To my surprise, I accomplished more than I thought I would.  In the morning I had a little spurt of energy, and got a lot of clearing and packing done in the guet room.  I also resorted several boxes I had previously packed, and was firmer with myself oer  pack or store items.Since I didn’t know when (or if) SIL would come, I got to a stopping point; then sat with my book until she got here, around 11ish.  We just talked a few minutes .. watched her toy poodle attempt to make friends with Maggie (who just looked down her nose at him from as great a height as she could find).  Then she gave me a ride into town.  First we ran by McD for some lunch (gotta love the dollar menu!!).  Then she took me to deposit the gas check, finally!  I am mad at myself though .. twice TGF forgot to get me a mailing box … and didn’t I do the same thing!!  So now what should have been mailed today will go out very late, not until next week.
After leaving town, SIL wanted to find a farm stand.  She was looking for a particular kind of cucumber to make pickles with .. apparently the farmers around here just throw them away and she hasn’t found any yet.  We rode around a bit, and then she brought me on home.

Idid do a little bit more of straightening things, but mostly didn’t accomplish much more.  I waited all day for storms .. it looked “heavy”, rumbled once in awhile, and rained lightly while we were in town.  But then after 9:00 they finally got here … not a lot of thunder and didn’t last more than maybe half an hour.  But the rain came down pretty heavy, knocked out TV (had already turned the computer off).  Well, everything was reruns anyway, so I started a new book.

DS called, and I enjoyed a long talk with him.  He has got me a lot of boxes .. YAY … but I have to wait until he can get them to me.  It won’t be longer than a week from today at the most, so I will keep doing the best I can with the ones I have left. 
It is so hard to know how to pack.  I’m not only going from this big house (that has, at times, housed up to 4 adults and 2 kids) to a dramatically smaller apartment.  I’ve never seen it at all … first time to ever move into a place without having seen it before.  I’ve seen one picture of a “similar” apartment, the floor plan, and DN’s smaller apartment.  Plus, when I move, DN will already have all of her stuff in place, and I will just have to fit what I can.  In some ways that won’t be an issue at all; but in some smaller ways it’s very scary for me.  No one seems to really understand.  I will say that DN really is trying very hard to make this a “joint project”.  A time or two something has bothered me, but if I tell her (and if I can’t say how I feel the whole thing obviously wouldn’t work very well), she finds a way to correct  whatever it was.  We email frequently with questions and suggestions and plans.
I have been trying to focus on the benefits, and there are a lot of things I am looking forward to about this.  There will certainly be problems along the way, but we’ll deal with them.  Right now though my frustrationlevel is through the ceiling.  For one thing it’s taking way too long to hear *officially* back about the apartment.  It’s been 3 weeks and my deposit check hasn’t even cleared the bank.  And on top of that, I almost seem to be back pedaling faster than I go forward.  I did get the refund check from the gas company, but I have to pay off the funeral home.  I have all this lovely furniture for sale .. but TGF pulled all the ads.  Instead of relisting them at a lower price, she decided I should just call a consignment company.  Wonderful.  How long would it take me to ever get anything that way?   The yardsale was, of course, a huge disappointment; but we’ll try again at a much better location.  Still, that’s going to be a lot of work, and no guarantee at all of it being any better. And we won’t have DGS15 to help since he has to go home next week.
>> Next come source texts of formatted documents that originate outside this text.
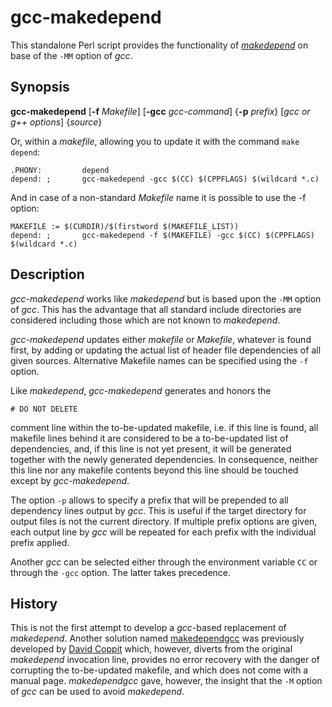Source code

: # gcc-makedepend

This standalone Perl script provides the functionality of
[_makedepend_](https://en.wikipedia.org/wiki/Makedepend)
on base of the `-MM` option of _gcc_.

## Synopsis

__gcc-makedepend__ [__-f__ _Makefile_] [__-gcc__ _gcc-command_] {__-p__ _prefix_} [_gcc or g++ options_] {_source_}

Or, within a _makefile_, allowing you to update it with the
command `make depend`:

    .PHONY:         depend
    depend: ;       gcc-makedepend -gcc $(CC) $(CPPFLAGS) $(wildcard *.c)

And in case of a non-standard _Makefile_ name it is possible to
use the -f option:

    MAKEFILE := $(CURDIR)/$(firstword $(MAKEFILE_LIST))
    depend: ;       gcc-makedepend -f $(MAKEFILE) -gcc $(CC) $(CPPFLAGS) $(wildcard *.c)

## Description

_gcc-makedepend_ works like _makedepend_ but is based upon the
`-MM` option of _gcc_. This has the advantage that all standard
include directories are considered including those which are not
known to _makedepend_.

_gcc-makedepend_ updates either _makefile_ or _Makefile_,
whatever is found first, by adding or updating the actual
list of header file dependencies of all given sources.
Alternative Makefile names can be specified using the `-f` option.

Like _makedepend_, _gcc-makedepend_ generates and honors the

    # DO NOT DELETE

comment line within the to-be-updated makefile, i.e. if this
line is found, all makefile lines behind it are considered to
be a to-be-updated list of dependencies, and, if this line
is not yet present, it will be generated together with the
newly generated dependencies. In consequence, neither this
line nor any makefile contents beyond this line should be touched
except by _gcc-makedepend_.

The option `-p` allows to specify a prefix that will be
prepended to all dependency lines output by _gcc_. This
is useful if the target directory for output files is not
the current directory. If multiple prefix options are given,
each output line by _gcc_ will be repeated for each prefix
with the individual prefix applied.

Another _gcc_ can be selected either through the environment
variable `CC` or through the `-gcc` option. The latter takes
precedence.

## History

This is not the first attempt to develop a _gcc_-based replacement of
_makedepend_. Another solution named
[makedependgcc](http://www.coppit.org/code/makedependgcc)
was previously developed by
[David Coppit](http://www.coppit.org)
which, however, diverts from the original
_makedepend_ invocation line, provides no error recovery with the danger
of corrupting the to-be-updated makefile, and which does not come with
a manual page. _makedependgcc_ gave, however, the insight that the
`-M` option of _gcc_ can be used to avoid _makedepend_.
OK, I don’t know how today will go.  I have no expectation of seeing anyone at all, and not likely to talk to anyone.  So I need to get myself into *work mode*!!  It’s starting out cloudy, but a good chance of cleanring by this afternoon .. and it’s going to be a LOT cooler and less humid.  So that sort of eliminates one “excuse” for not getting things done.
Today’s goal is to finish resorting a few more small boxes of glass items; finish packing up everything left in the dining room; and if I manage that, start working on clearing my desk (something else to be sold!).

It still feels odd to not have Butter sleep in my lap, and to not have him running to the door waiting for me to let him out!  I don’t know if Maggie has figured out that he’s really gone.

Anyway, guess I better go on and see what I can get done today.